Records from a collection
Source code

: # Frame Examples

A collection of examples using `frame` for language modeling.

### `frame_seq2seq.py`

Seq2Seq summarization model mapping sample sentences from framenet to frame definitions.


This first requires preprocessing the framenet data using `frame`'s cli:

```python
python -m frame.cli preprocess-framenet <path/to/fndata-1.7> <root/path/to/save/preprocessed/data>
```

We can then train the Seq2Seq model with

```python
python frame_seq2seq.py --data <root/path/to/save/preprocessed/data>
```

## Try it
Each entry above is to be copied out exactly as written.

## Written response
Source code

: # Frame Examples

A collection of examples using `frame` for language modeling.

### `frame_seq2seq.py`

Seq2Seq summarization model mapping sample sentences from framenet to frame definitions.


This first requires preprocessing the framenet data using `frame`'s cli:

```python
python -m frame.cli preprocess-framenet <path/to/fndata-1.7> <root/path/to/save/preprocessed/data>
```

We can then train the Seq2Seq model with

```python
python frame_seq2seq.py --data <root/path/to/save/preprocessed/data>
```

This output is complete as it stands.